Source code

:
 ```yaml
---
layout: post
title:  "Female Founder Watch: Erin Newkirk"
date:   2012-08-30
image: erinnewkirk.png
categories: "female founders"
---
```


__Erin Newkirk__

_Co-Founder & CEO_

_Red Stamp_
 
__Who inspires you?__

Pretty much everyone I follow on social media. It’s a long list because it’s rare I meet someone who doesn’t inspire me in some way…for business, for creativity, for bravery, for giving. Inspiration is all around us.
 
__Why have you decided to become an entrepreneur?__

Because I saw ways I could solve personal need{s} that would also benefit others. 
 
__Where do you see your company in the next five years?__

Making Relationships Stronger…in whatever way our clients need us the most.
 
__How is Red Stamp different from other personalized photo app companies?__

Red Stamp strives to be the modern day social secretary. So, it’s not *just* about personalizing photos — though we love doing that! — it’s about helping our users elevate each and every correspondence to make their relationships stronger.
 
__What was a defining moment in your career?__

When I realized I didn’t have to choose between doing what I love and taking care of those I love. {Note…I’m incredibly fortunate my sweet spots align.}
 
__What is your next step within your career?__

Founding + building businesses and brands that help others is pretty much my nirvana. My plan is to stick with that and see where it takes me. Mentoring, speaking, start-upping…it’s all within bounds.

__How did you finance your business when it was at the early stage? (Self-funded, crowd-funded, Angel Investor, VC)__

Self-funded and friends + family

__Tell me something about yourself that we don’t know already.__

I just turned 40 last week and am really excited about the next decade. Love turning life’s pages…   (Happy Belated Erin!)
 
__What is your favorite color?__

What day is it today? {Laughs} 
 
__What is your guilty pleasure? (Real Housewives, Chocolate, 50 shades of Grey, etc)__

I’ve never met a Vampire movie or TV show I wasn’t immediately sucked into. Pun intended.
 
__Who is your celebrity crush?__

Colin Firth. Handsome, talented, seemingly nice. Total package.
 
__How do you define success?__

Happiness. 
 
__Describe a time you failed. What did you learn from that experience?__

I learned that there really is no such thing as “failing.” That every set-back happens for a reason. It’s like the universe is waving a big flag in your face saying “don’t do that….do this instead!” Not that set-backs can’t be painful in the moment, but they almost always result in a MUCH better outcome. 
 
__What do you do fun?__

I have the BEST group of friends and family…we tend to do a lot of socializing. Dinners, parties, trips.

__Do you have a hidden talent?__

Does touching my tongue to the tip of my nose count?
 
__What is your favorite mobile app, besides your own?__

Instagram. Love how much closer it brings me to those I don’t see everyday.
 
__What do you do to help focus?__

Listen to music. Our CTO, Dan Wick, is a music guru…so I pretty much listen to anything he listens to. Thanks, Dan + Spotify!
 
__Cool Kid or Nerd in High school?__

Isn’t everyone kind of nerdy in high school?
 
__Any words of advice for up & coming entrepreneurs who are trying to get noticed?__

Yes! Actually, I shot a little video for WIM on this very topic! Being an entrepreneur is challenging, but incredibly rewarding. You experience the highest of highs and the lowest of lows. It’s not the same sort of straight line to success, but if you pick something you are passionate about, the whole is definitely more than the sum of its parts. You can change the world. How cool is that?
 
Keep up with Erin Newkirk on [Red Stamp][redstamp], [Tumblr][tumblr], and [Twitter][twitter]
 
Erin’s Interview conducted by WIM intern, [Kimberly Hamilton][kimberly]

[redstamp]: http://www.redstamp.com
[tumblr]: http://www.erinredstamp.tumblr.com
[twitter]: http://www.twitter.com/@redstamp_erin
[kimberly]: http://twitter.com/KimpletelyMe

***

**WORK INSTRUCTION**
After locating the line holding "Colin Firth. Handsome, talented, seemingly" above, output exactly that line and every line after it through the line holding "to get noticed?__". Include nothing else.

**RESPONSE**
Colin Firth. Handsome, talented, seemingly nice. Total package.
 
__How do you define success?__

Happiness. 
 
__Describe a time you failed. What did you learn from that experience?__

I learned that there really is no such thing as “failing.” That every set-back happens for a reason. It’s like the universe is waving a big flag in your face saying “don’t do that….do this instead!” Not that set-backs can’t be painful in the moment, but they almost always result in a MUCH better outcome. 
 
__What do you do fun?__

I have the BEST group of friends and family…we tend to do a lot of socializing. Dinners, parties, trips.

__Do you have a hidden talent?__

Does touching my tongue to the tip of my nose count?
 
__What is your favorite mobile app, besides your own?__

Instagram. Love how much closer it brings me to those I don’t see everyday.
 
__What do you do to help focus?__

Listen to music. Our CTO, Dan Wick, is a music guru…so I pretty much listen to anything he listens to. Thanks, Dan + Spotify!
 
__Cool Kid or Nerd in High school?__

Isn’t everyone kind of nerdy in high school?
 
__Any words of advice for up & coming entrepreneurs who are trying to get noticed?__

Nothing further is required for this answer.